ゴダール監督は、1950年代から60年代にかけてフランスの映画界に新風を吹き込んだ「ヌーベルバーグ」の旗手として知られています。
1960年に公開した、映画「勝手にしやがれ」のほか、「気狂いピエロ」など数々の作品を手がけ、その作風は世界の映画人に大きな影響を与えました。
そして、1965年のベルリン国際映画祭では「アルファヴィル」が最高賞の金熊賞を受賞したほか、1983年にはベネチア国際映画祭で「カルメンという名の女」が最優秀賞の金獅子賞を受賞するなど国際的にも高い評価を受けてきました。
一方で、1960年代後半から一時期、商業的な映画からの決別を宣言し、政治的な映画の製作に取り組んだこともあります。
ゴダール監督は近年も映画製作に携わり、2014年には「さらば、愛の言葉よ」でカンヌ映画際の審査員賞を受賞しました。
フランスの大手紙ルモンドは、「ゴダール監督はフランス映画界に長く影響を与え続けた。

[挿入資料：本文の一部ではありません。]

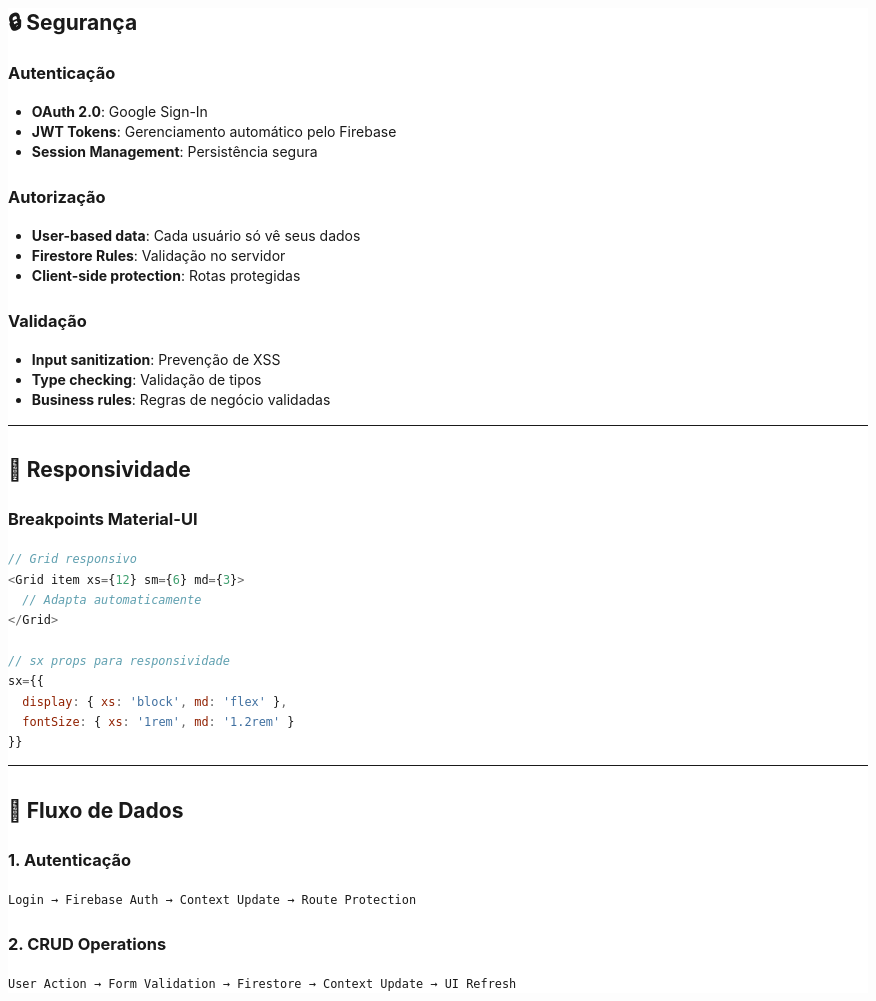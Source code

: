 
## 🔒 Segurança

### **Autenticação**
- **OAuth 2.0**: Google Sign-In
- **JWT Tokens**: Gerenciamento automático pelo Firebase
- **Session Management**: Persistência segura

### **Autorização**
- **User-based data**: Cada usuário só vê seus dados
- **Firestore Rules**: Validação no servidor
- **Client-side protection**: Rotas protegidas

### **Validação**
- **Input sanitization**: Prevenção de XSS
- **Type checking**: Validação de tipos
- **Business rules**: Regras de negócio validadas

---

## 📱 Responsividade

### **Breakpoints Material-UI**
```javascript
// Grid responsivo
<Grid item xs={12} sm={6} md={3}>
  // Adapta automaticamente
</Grid>

// sx props para responsividade
sx={{
  display: { xs: 'block', md: 'flex' },
  fontSize: { xs: '1rem', md: '1.2rem' }
}}
```

---

## 🔄 Fluxo de Dados

### **1. Autenticação**
```
Login → Firebase Auth → Context Update → Route Protection
```

### **2. CRUD Operations**
```
User Action → Form Validation → Firestore → Context Update → UI Refresh
```
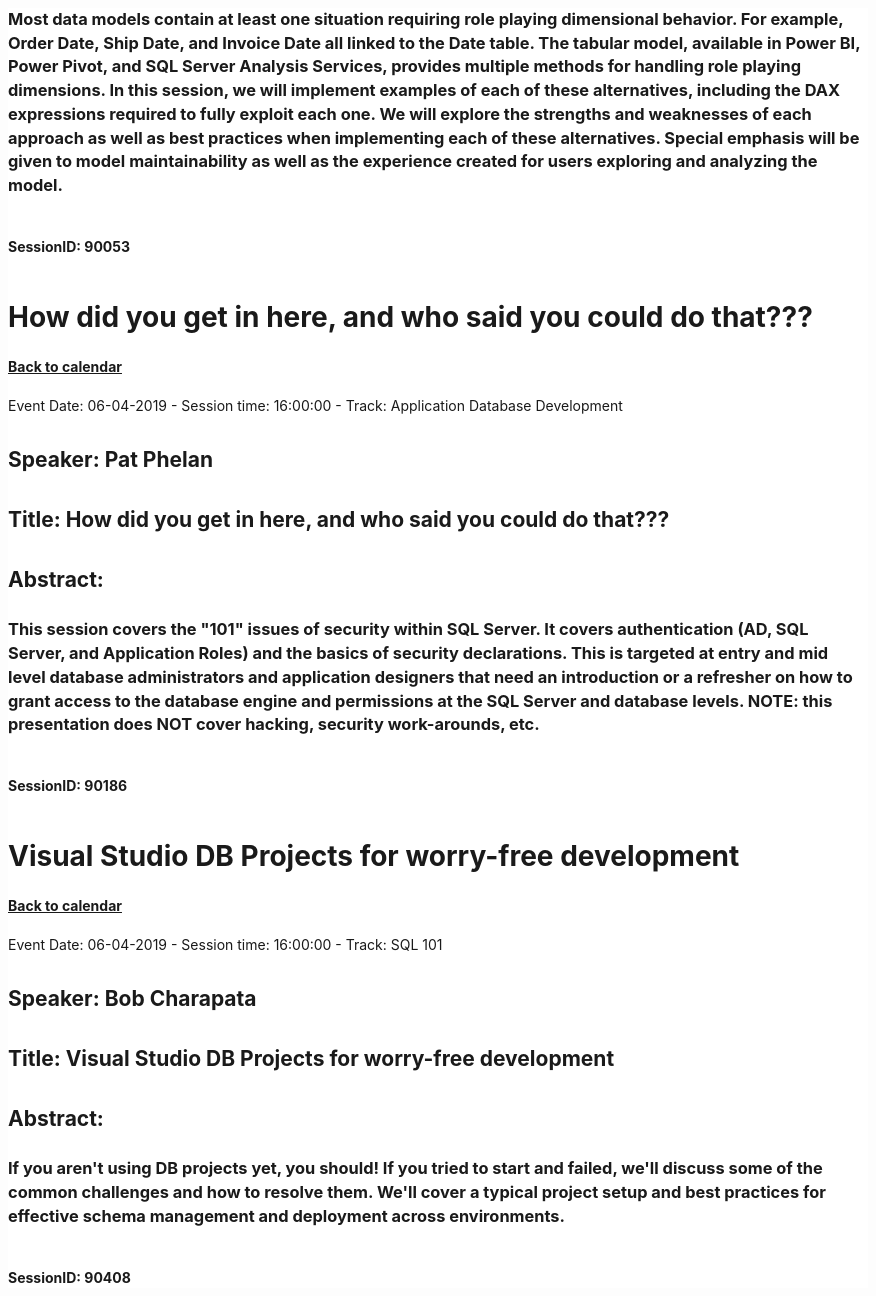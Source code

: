 ### Most data models contain at least one situation requiring role playing dimensional behavior. For example,  Order Date, Ship Date, and Invoice Date all linked to the Date table. The tabular model, available in Power BI, Power Pivot, and SQL Server Analysis Services, provides multiple methods for handling role playing dimensions. In this session, we will implement examples of each of these alternatives, including the DAX expressions required to fully exploit each one. We will explore the strengths and weaknesses of each approach as well as best practices when implementing each of these alternatives. Special emphasis will be given to model maintainability as well as the experience created for users exploring and analyzing the model.
#  
#### SessionID: 90053
# How did you get in here, and who said you could do that???
#### [Back to calendar](#SQLSaturday-#842-Madison-2019)
Event Date: 06-04-2019 - Session time: 16:00:00 - Track: Application  Database Development
## Speaker: Pat Phelan
## Title: How did you get in here, and who said you could do that???
## Abstract:
### This session covers the "101" issues of security within SQL Server. It covers authentication (AD, SQL Server, and Application Roles) and the basics of security declarations. This is targeted at entry and mid level database administrators and application designers that need an introduction or a refresher on how to grant access to the database engine and permissions at the SQL Server and database levels.  NOTE: this presentation does NOT cover hacking, security work-arounds, etc.
#  
#### SessionID: 90186
# Visual Studio DB Projects for worry-free development
#### [Back to calendar](#SQLSaturday-#842-Madison-2019)
Event Date: 06-04-2019 - Session time: 16:00:00 - Track: SQL 101
## Speaker: Bob Charapata
## Title: Visual Studio DB Projects for worry-free development
## Abstract:
### If you aren't using DB projects yet, you should!  If you tried to start and failed, we'll discuss some of the common challenges and how to resolve them.  We'll cover a typical project setup and best practices for effective schema management and deployment across environments.
#  
#### SessionID: 90408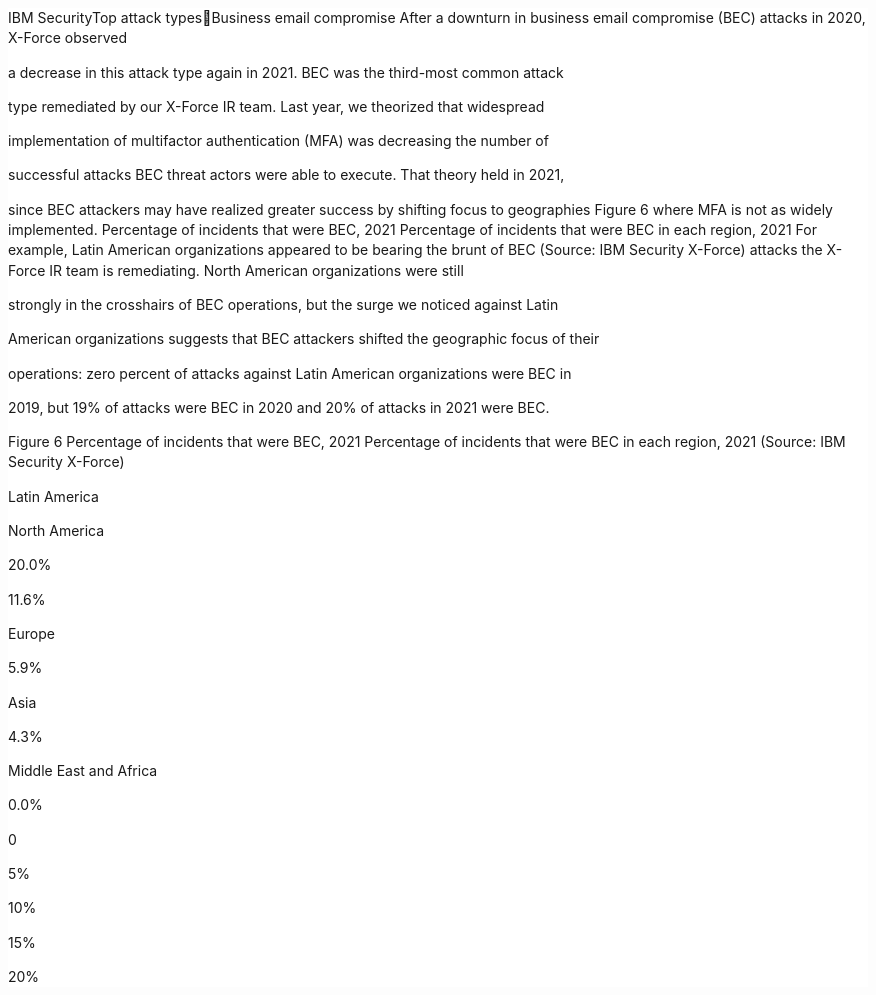 IBM SecurityTop attack typesBusiness email compromise
After a downturn in business email compromise (BEC) attacks in 2020, X\-Force observed 

a decrease in this attack type again in 2021\. BEC was the third\-most common attack 

type remediated by our X\-Force IR team. Last year, we theorized that widespread 

implementation of multifactor authentication (MFA) was decreasing the number of 

successful attacks BEC threat actors were able to execute. That theory held in 2021, 

since BEC attackers may have realized greater success by shifting focus to geographies 
Figure 6
where MFA is not as widely implemented.
Percentage of incidents that were BEC, 2021
Percentage of incidents that were BEC in each region, 2021 
For example, Latin American organizations appeared to be bearing the brunt of BEC 
(Source: IBM Security X\-Force)
attacks the X\-Force IR team is remediating. North American organizations were still 

strongly in the crosshairs of BEC operations, but the surge we noticed against Latin 

American organizations suggests that BEC attackers shifted the geographic focus of their 

operations: zero percent of attacks against Latin American organizations were BEC in 

2019, but 19% of attacks were BEC in 2020 and 20% of attacks in 2021 were BEC.

Figure 6
Percentage of incidents that were BEC, 2021
Percentage of incidents that were BEC in each region, 2021 (Source: IBM Security X\-Force)

Latin America

North America

20\.0%

11\.6%

Europe

5\.9%

Asia

4\.3%

Middle East
and Africa

0\.0%

0

5%

10%

15%

20%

その作品と人生は革命以外の何ものでもなかった」と功績をたたえています。
フランスの主要メディアによりますと、ゴダール監督は13日に亡くなったということです。
91歳でした。
マクロン大統領「国の宝でもある天才のまなざしを失った」
フランスのマクロン大統領は、ツイッターに「ジャンリュック・ゴダール氏は『ヌーベルバーグ』の最も象徴的な映画監督として、現代的で自由な気風の作品を生み出してきた。私たちは国の宝でもある天才のまなざしを失ってしまった」と投稿しました。
フランス有力紙“スイスで「自殺ほう助」受けた”
フランスの有力紙、リベラシオンなど複数のメディアによりますと、ゴダール監督は、安楽死を望む人に医師が薬物を処方することが一定の条件のもとで許されているスイスで、「自殺ほう助」を受けて亡くなったということです。またリベラシオンは、監督の家族に近い人物の話として「監督は病気ではなかったが、疲弊していた。そのため終わらせることを彼が決断した」と伝えています。